BRIEF: For the material below, return exactly the lines starting at the one holding "continued with the" and ending at the one holding "with middlemen and", counting both as part of the range.

SUPPLIED MATERIAL:

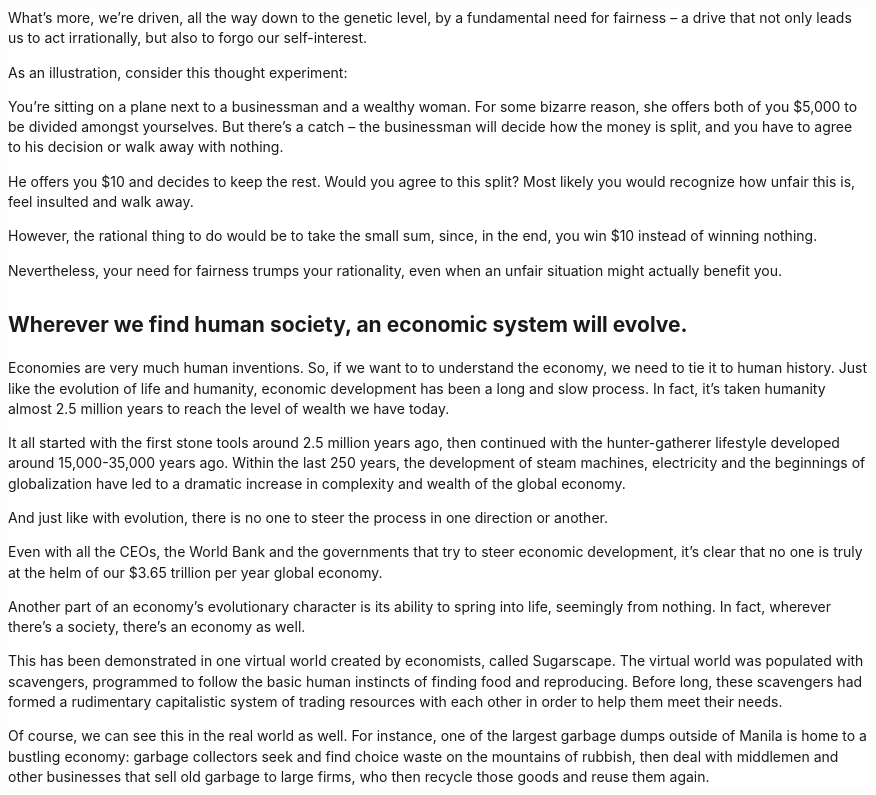 What’s more, we’re driven, all the way down to the genetic level, by a
fundamental need for fairness – a drive that not only leads us to act
irrationally, but also to forgo our self-interest.

As an illustration, consider this thought experiment:

You’re sitting on a plane next to a businessman and a wealthy woman. For some
bizarre reason, she offers both of you $5,000 to be divided amongst yourselves.
But there’s a catch – the businessman will decide how the money is split, and
you have to agree to his decision or walk away with nothing.

He offers you $10 and decides to keep the rest. Would you agree to this split?
Most likely you would recognize how unfair this is, feel insulted and walk
away.

However, the rational thing to do would be to take the small sum, since, in the
end, you win $10 instead of winning nothing.

Nevertheless, your need for fairness trumps your rationality, even when an
unfair situation might actually benefit you.

## Wherever we find human society, an economic system will evolve.

Economies are very much human inventions. So, if we want to to understand the
economy, we need to tie it to human history. Just like the evolution of life
and humanity, economic development has been a long and slow process. In fact,
it’s taken humanity almost 2.5 million years to reach the level of wealth we
have today.

It all started with the first stone tools around 2.5 million years ago, then
continued with the hunter-gatherer lifestyle developed around 15,000-35,000
years ago. Within the last 250 years, the development of steam machines,
electricity and the beginnings of globalization have led to a dramatic increase
in complexity and wealth of the global economy.

And just like with evolution, there is no one to steer the process in one
direction or another.

Even with all the CEOs, the World Bank and the governments that try to steer
economic development, it’s clear that no one is truly at the helm of our $3.65
trillion per year global economy.

Another part of an economy’s evolutionary character is its ability to spring
into life, seemingly from nothing. In fact, wherever there’s a society, there’s
an economy as well.

This has been demonstrated in one virtual world created by economists, called
Sugarscape. The virtual world was populated with scavengers, programmed to
follow the basic human instincts of finding food and reproducing. Before long,
these scavengers had formed a rudimentary capitalistic system of trading
resources with each other in order to help them meet their needs.

Of course, we can see this in the real world as well. For instance, one of the
largest garbage dumps outside of Manila is home to a bustling economy: garbage
collectors seek and find choice waste on the mountains of rubbish, then deal
with middlemen and other businesses that sell old garbage to large firms, who
then recycle those goods and reuse them again.
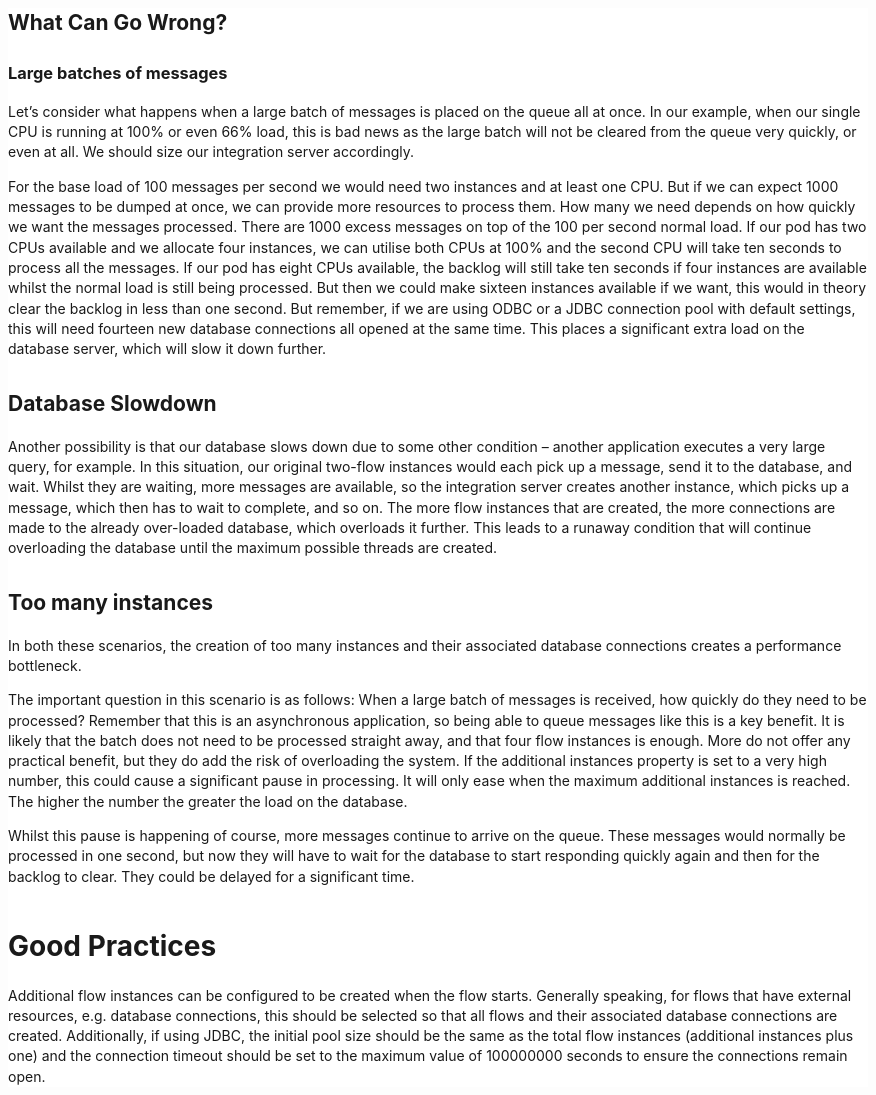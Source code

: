 ## What Can Go Wrong?
### Large batches of messages
Let’s consider what happens when a large batch of messages is placed on the queue all at once.  In our example, when our single CPU is running at 100% or even 66% load, this is bad news as the large batch will not be cleared from the queue very quickly, or even at all.  We should size our integration server accordingly.

For the base load of 100 messages per second we would need two instances and at least one CPU.  But if we can expect 1000 messages to be dumped at once, we can provide more resources to process them. How many we need depends on how quickly we want the messages processed.  There are 1000 excess messages on top of the 100 per second normal load.  If our pod has two CPUs available and we allocate four instances, we can utilise both CPUs at 100% and the second CPU will take ten seconds to process all the messages.  If our pod has eight CPUs available, the backlog will still take ten seconds if four instances are available whilst the normal load is still being processed.  But then we could make sixteen instances available if we want, this would in theory clear the backlog in less than one second.  But remember, if we are using ODBC or a JDBC connection pool with default settings, this will need fourteen new database connections all opened at the same time.  This places a significant extra load on the database server, which will slow it down further.

## Database Slowdown
Another possibility is that our database slows down due to some other condition – another application executes a very large query, for example.  In this situation, our original two-flow instances would each pick up a message, send it to the database, and wait.  Whilst they are waiting, more messages are available, so the integration server creates another instance, which picks up a message, which then has to wait to complete, and so on.  The more flow instances that are created, the more connections are made to the already over-loaded database, which overloads it further.  This leads to a runaway condition that will continue overloading the database until the maximum possible threads are created.

## Too many instances
In both these scenarios, the creation of too many instances and their associated database connections creates a performance bottleneck.

The important question in this scenario is as follows: When a large batch of messages is received, how quickly do they need to be processed?  Remember that this is an asynchronous application, so being able to queue messages like this is a key benefit.  It is likely that the batch does not need to be processed straight away, and that four flow instances is enough. More do not offer any practical benefit, but they do add the risk of overloading the system.  If the additional instances property is set to a very high number, this could cause a significant pause in processing.  It will only ease when the maximum additional instances is reached.  The higher the number the greater the load on the database.

Whilst this pause is happening of course, more messages continue to arrive on the queue.  These messages would normally be processed in one second, but now they will have to wait for the database to start responding quickly again and then for the backlog to clear.  They could be delayed for a significant time.

# Good Practices
Additional flow instances can be configured to be created when the flow starts.  Generally speaking, for flows that have external resources, e.g. database connections, this should be selected so that all flows and their associated database connections are created.  Additionally, if using JDBC, the initial pool size should be the same as the total flow instances (additional instances plus one) and the connection timeout should be set to the maximum value of 100000000 seconds to ensure the connections remain open.
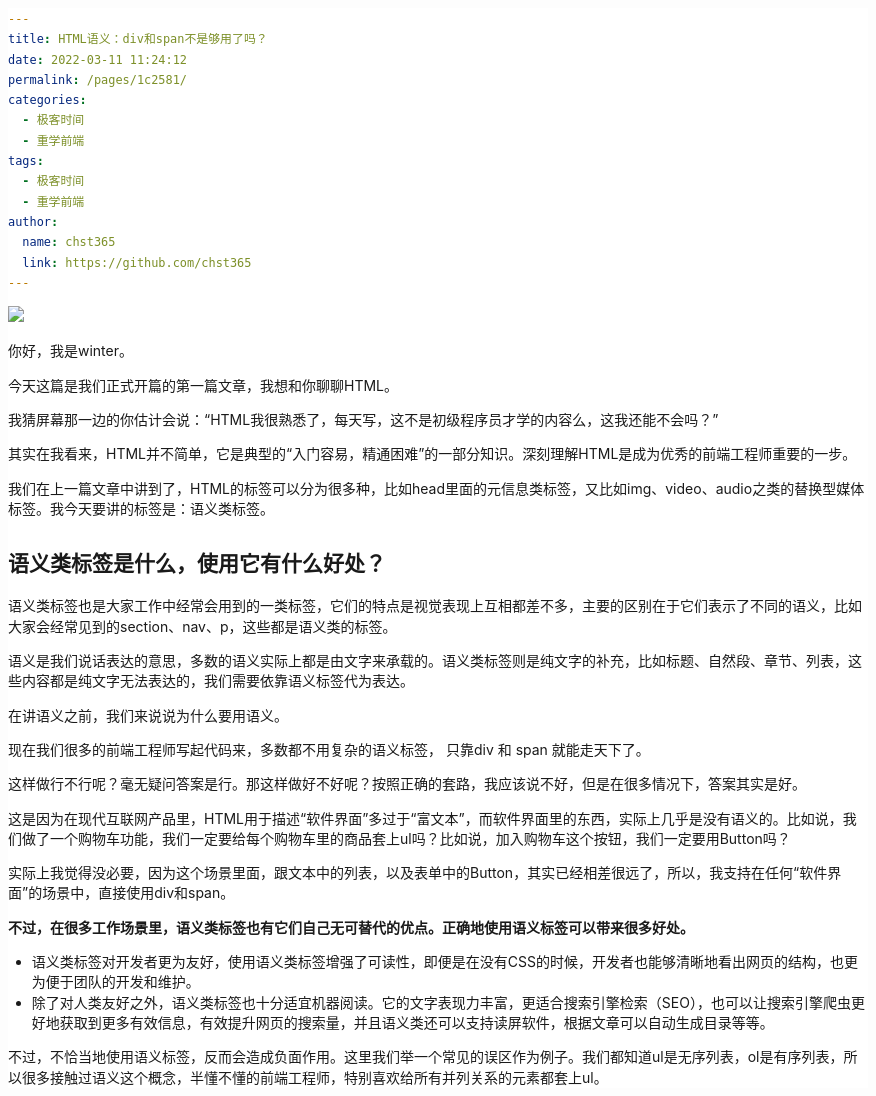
 ```yaml
---
title: HTML语义：div和span不是够用了吗？
date: 2022-03-11 11:24:12
permalink: /pages/1c2581/
categories: 
  - 极客时间
  - 重学前端
tags: 
  - 极客时间
  - 重学前端
author: 
  name: chst365
  link: https://github.com/chst365
---
```

![](https://cdn.jsdelivr.net/gh/chst365/bolgImgs/imgs/topImgs/218.jpg)
<audio title="HTML语义：div和span不是够用了吗？" src="https://static001.geekbang.org/resource/audio/74/54/74b3c265c45e2a0187dfd86fdd267054.mp3" controls="controls"></audio> 


你好，我是winter。

今天这篇是我们正式开篇的第一篇文章，我想和你聊聊HTML。

我猜屏幕那一边的你估计会说：“HTML我很熟悉了，每天写，这不是初级程序员才学的内容么，这我还能不会吗？”

其实在我看来，HTML并不简单，它是典型的“入门容易，精通困难”的一部分知识。深刻理解HTML是成为优秀的前端工程师重要的一步。

我们在上一篇文章中讲到了，HTML的标签可以分为很多种，比如head里面的元信息类标签，又比如img、video、audio之类的替换型媒体标签。我今天要讲的标签是：语义类标签。

## 语义类标签是什么，使用它有什么好处？

语义类标签也是大家工作中经常会用到的一类标签，它们的特点是视觉表现上互相都差不多，主要的区别在于它们表示了不同的语义，比如大家会经常见到的section、nav、p，这些都是语义类的标签。

语义是我们说话表达的意思，多数的语义实际上都是由文字来承载的。语义类标签则是纯文字的补充，比如标题、自然段、章节、列表，这些内容都是纯文字无法表达的，我们需要依靠语义标签代为表达。

在讲语义之前，我们来说说为什么要用语义。

现在我们很多的前端工程师写起代码来，多数都不用复杂的语义标签， 只靠div 和 span 就能走天下了。

这样做行不行呢？毫无疑问答案是行。那这样做好不好呢？按照正确的套路，我应该说不好，但是在很多情况下，答案其实是好。

这是因为在现代互联网产品里，HTML用于描述“软件界面”多过于“富文本”，而软件界面里的东西，实际上几乎是没有语义的。比如说，我们做了一个购物车功能，我们一定要给每个购物车里的商品套上ul吗？比如说，加入购物车这个按钮，我们一定要用Button吗？

实际上我觉得没必要，因为这个场景里面，跟文本中的列表，以及表单中的Button，其实已经相差很远了，所以，我支持在任何“软件界面”的场景中，直接使用div和span。

 **不过，在很多工作场景里，语义类标签也有它们自己无可替代的优点。正确地使用语义标签可以带来很多好处。**

  * 语义类标签对开发者更为友好，使用语义类标签增强了可读性，即便是在没有CSS的时候，开发者也能够清晰地看出网页的结构，也更为便于团队的开发和维护。
  * 除了对人类友好之外，语义类标签也十分适宜机器阅读。它的文字表现力丰富，更适合搜索引擎检索（SEO），也可以让搜索引擎爬虫更好地获取到更多有效信息，有效提升网页的搜索量，并且语义类还可以支持读屏软件，根据文章可以自动生成目录等等。

不过，不恰当地使用语义标签，反而会造成负面作用。这里我们举一个常见的误区作为例子。我们都知道ul是无序列表，ol是有序列表，所以很多接触过语义这个概念，半懂不懂的前端工程师，特别喜欢给所有并列关系的元素都套上ul。
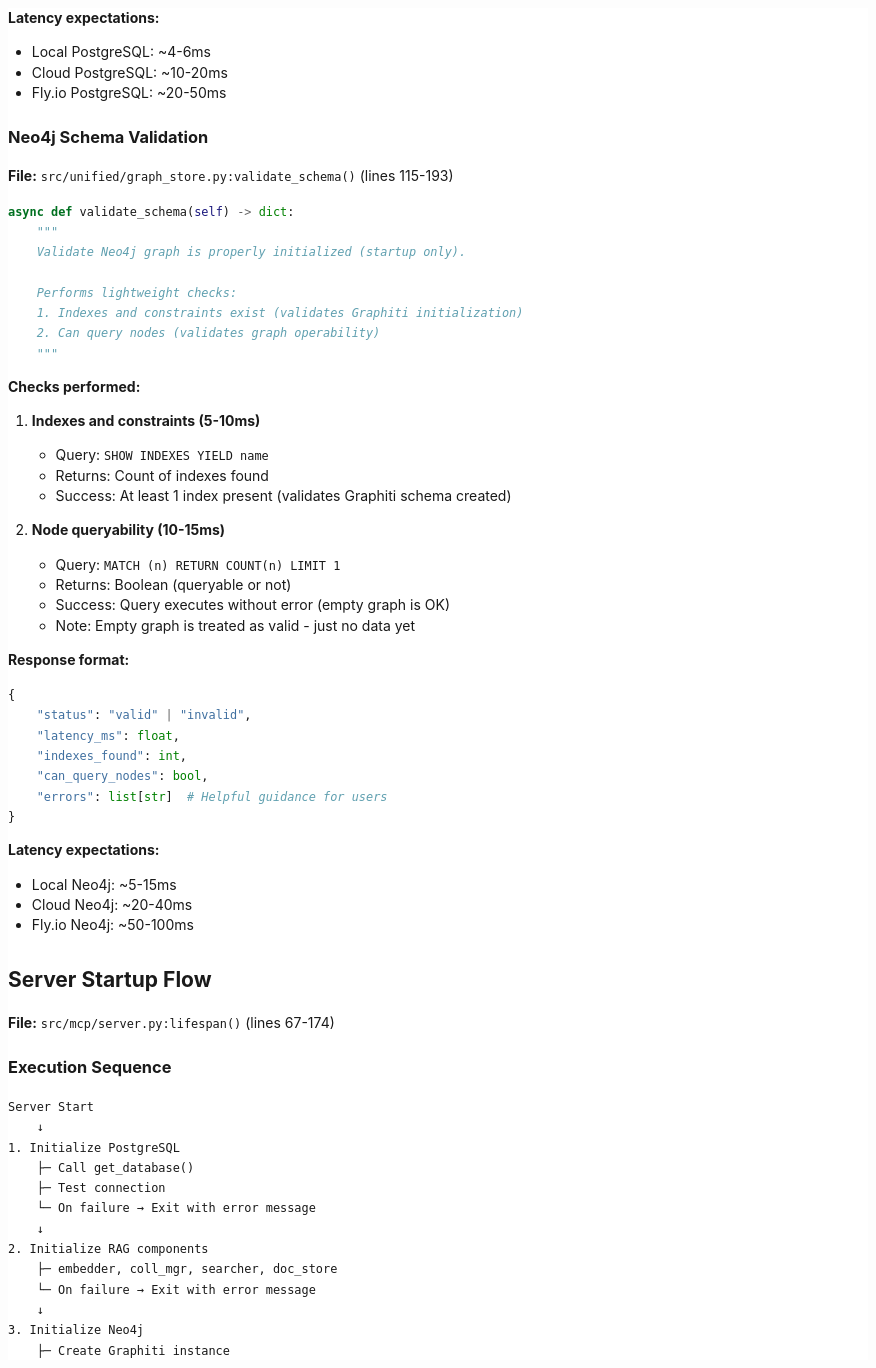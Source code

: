 **Latency expectations:**
- Local PostgreSQL: ~4-6ms
- Cloud PostgreSQL: ~10-20ms
- Fly.io PostgreSQL: ~20-50ms

### Neo4j Schema Validation
**File:** `src/unified/graph_store.py:validate_schema()` (lines 115-193)

```python
async def validate_schema(self) -> dict:
    """
    Validate Neo4j graph is properly initialized (startup only).

    Performs lightweight checks:
    1. Indexes and constraints exist (validates Graphiti initialization)
    2. Can query nodes (validates graph operability)
    """
```

**Checks performed:**
1. **Indexes and constraints (5-10ms)**
   - Query: `SHOW INDEXES YIELD name`
   - Returns: Count of indexes found
   - Success: At least 1 index present (validates Graphiti schema created)

2. **Node queryability (10-15ms)**
   - Query: `MATCH (n) RETURN COUNT(n) LIMIT 1`
   - Returns: Boolean (queryable or not)
   - Success: Query executes without error (empty graph is OK)
   - Note: Empty graph is treated as valid - just no data yet

**Response format:**
```python
{
    "status": "valid" | "invalid",
    "latency_ms": float,
    "indexes_found": int,
    "can_query_nodes": bool,
    "errors": list[str]  # Helpful guidance for users
}
```

**Latency expectations:**
- Local Neo4j: ~5-15ms
- Cloud Neo4j: ~20-40ms
- Fly.io Neo4j: ~50-100ms

## Server Startup Flow

**File:** `src/mcp/server.py:lifespan()` (lines 67-174)

### Execution Sequence

```
Server Start
    ↓
1. Initialize PostgreSQL
    ├─ Call get_database()
    ├─ Test connection
    └─ On failure → Exit with error message
    ↓
2. Initialize RAG components
    ├─ embedder, coll_mgr, searcher, doc_store
    └─ On failure → Exit with error message
    ↓
3. Initialize Neo4j
    ├─ Create Graphiti instance
```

RESULT FOR THIS EXERCISE:
continued with the hunter-gatherer lifestyle developed around 15,000-35,000
years ago. Within the last 250 years, the development of steam machines,
electricity and the beginnings of globalization have led to a dramatic increase
in complexity and wealth of the global economy.

And just like with evolution, there is no one to steer the process in one
direction or another.

Even with all the CEOs, the World Bank and the governments that try to steer
economic development, it’s clear that no one is truly at the helm of our $3.65
trillion per year global economy.

Another part of an economy’s evolutionary character is its ability to spring
into life, seemingly from nothing. In fact, wherever there’s a society, there’s
an economy as well.

This has been demonstrated in one virtual world created by economists, called
Sugarscape. The virtual world was populated with scavengers, programmed to
follow the basic human instincts of finding food and reproducing. Before long,
these scavengers had formed a rudimentary capitalistic system of trading
resources with each other in order to help them meet their needs.

Of course, we can see this in the real world as well. For instance, one of the
largest garbage dumps outside of Manila is home to a bustling economy: garbage
collectors seek and find choice waste on the mountains of rubbish, then deal
with middlemen and other businesses that sell old garbage to large firms, who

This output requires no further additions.